経験も増え、どういうことがしたかったのか、欲しかったのか、シンプルになってきたところでしょうか。

昔は、あれもこれも欲しい、そして嫌いなもの、怖いもの、気にする事なども多かったです。

それと比べると、今は演技をするときの取り組み方や周りとの関係性をもっと豊かにすることについては積極的ですが、ほかは結構「どうでもいいなぁ」と思っていて。いい意味でちょっと肩の力が抜けて、ずぼらにもなりましたね(笑)。

ーー約25年の活動の中で、ご自身にとってターニングポイントだと思う出来事はありますか?

5〜6年ほど前に、ずっと好きだった「ヴァギナ・モノローグ」という戯曲を、思い切って演じた時です。

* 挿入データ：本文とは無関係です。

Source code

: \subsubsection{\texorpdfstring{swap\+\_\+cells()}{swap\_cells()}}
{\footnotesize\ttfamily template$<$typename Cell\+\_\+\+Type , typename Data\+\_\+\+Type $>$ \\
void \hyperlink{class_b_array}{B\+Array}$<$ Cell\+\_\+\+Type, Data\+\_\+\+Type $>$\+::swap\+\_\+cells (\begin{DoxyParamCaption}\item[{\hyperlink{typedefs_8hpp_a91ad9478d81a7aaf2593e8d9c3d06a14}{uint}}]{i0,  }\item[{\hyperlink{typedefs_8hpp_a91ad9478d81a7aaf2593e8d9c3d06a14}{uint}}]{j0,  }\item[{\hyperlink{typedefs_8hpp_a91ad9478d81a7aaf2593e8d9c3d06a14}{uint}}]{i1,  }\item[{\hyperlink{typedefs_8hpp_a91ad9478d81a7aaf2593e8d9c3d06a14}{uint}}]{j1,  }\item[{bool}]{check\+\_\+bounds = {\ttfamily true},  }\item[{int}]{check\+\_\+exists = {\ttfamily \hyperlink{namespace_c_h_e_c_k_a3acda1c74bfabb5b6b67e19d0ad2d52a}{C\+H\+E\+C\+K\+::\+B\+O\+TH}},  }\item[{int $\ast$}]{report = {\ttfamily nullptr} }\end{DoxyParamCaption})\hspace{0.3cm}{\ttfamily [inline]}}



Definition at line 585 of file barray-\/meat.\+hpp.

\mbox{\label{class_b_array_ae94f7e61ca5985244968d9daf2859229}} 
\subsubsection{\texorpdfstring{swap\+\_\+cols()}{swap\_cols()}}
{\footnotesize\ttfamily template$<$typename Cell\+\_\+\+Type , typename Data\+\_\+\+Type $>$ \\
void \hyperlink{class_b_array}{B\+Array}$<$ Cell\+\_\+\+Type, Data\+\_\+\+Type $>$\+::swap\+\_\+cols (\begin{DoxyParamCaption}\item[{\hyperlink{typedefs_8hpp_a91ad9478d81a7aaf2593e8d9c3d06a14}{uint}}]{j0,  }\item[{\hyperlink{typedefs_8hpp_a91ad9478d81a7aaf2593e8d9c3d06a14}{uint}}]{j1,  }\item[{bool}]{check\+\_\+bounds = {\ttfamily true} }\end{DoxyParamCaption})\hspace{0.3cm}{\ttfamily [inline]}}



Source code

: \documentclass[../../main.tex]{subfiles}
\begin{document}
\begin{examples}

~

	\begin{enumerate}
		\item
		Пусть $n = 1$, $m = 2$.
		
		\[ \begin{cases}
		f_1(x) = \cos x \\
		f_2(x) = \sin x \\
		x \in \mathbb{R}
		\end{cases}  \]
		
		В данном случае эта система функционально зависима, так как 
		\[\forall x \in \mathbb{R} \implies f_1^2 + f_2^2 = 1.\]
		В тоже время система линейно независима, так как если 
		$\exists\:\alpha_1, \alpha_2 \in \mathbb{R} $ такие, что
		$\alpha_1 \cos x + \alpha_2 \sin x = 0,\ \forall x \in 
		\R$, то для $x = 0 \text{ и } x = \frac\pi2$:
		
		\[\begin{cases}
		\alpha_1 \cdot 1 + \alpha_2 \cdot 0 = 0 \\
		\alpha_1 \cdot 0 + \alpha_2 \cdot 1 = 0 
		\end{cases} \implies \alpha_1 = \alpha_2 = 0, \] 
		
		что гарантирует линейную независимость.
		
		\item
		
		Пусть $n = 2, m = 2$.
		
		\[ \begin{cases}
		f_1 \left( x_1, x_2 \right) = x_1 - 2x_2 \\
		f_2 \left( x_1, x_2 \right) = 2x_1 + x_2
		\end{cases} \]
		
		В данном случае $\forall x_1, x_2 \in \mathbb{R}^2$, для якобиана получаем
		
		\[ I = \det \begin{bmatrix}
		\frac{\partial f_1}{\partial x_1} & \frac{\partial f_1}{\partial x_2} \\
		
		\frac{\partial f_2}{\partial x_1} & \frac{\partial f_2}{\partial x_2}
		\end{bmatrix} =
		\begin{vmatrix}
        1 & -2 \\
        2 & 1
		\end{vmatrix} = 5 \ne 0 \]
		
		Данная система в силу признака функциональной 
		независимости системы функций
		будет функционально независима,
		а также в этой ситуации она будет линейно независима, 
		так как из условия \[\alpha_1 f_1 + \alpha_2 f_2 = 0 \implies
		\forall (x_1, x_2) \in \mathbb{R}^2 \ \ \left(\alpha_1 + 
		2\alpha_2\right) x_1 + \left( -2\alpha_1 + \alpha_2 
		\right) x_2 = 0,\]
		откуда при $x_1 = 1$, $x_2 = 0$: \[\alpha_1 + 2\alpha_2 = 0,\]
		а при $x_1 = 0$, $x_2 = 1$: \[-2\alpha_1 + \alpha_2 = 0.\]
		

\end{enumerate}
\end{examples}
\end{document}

内容が少しセンシティブなものだったので、いろいろな小屋やお店に断られていたのですが、どうしても演じてみたくて何年もその希望を胸に秘めていたんです。そして、ある時、知人に紹介してもらったお店のパーティーで持ち時間をいただき、一人で演じることが出来ました。それが予想以上に「面白い」といっていただけて、自分で表現したいものを、自分からスタートすることの大切さを知りましたね。

そして、それから数年後の2020年に文化庁の「アートにエールを!」という企画に参加することになった際には、ギタリストの細川雅史さんに演奏していただいて動画をアップしたりしたこともあって、より思い出深い作品になりました。

ーー俳優という仕事のどのような点にやりがいや楽しさを感じますか?

役に成長させられるような時ですね。

例えば今回の映画『リ、ライト』で演じた洋子はとても強い役なので、最初はつかみづらかったのですが、「過ぎたことは忘れよう、次へ!」というセリフがあったんですね。それを時々思い出しては「私も、くよくよしないでとにかく前を向いてやってみよう」と切り替えてみたのです。そんな瞬間を重ねることで、それが癖になっていったところもあり、とても成長できたような気がします。

そして、演じるときは常に自分の体と精神を使うので、役の度に、自分の事を見つめることができる事でしょうか。

今は、ちょうど、舞台の稽古中で「とても世話焼きな、ダサいおばさん」という役を演じています。なぜ、このキャラクターは世話焼きなのかな?という疑問から始まって、私ならどんな時に、誰を、必要以上に構ってしまうかな?と考えたときに、私は家族かなと。普段は憎まれ口をたたいている次女の私ですが、家族や、特に年下の弟をとても心配してしまうのです。そうすると「あぁ、自分も多少優しいところがあるなぁ」と改めて気が付きますし、役を通して自分の変なこだわりを発見することもあり、非常に面白いと感じますね。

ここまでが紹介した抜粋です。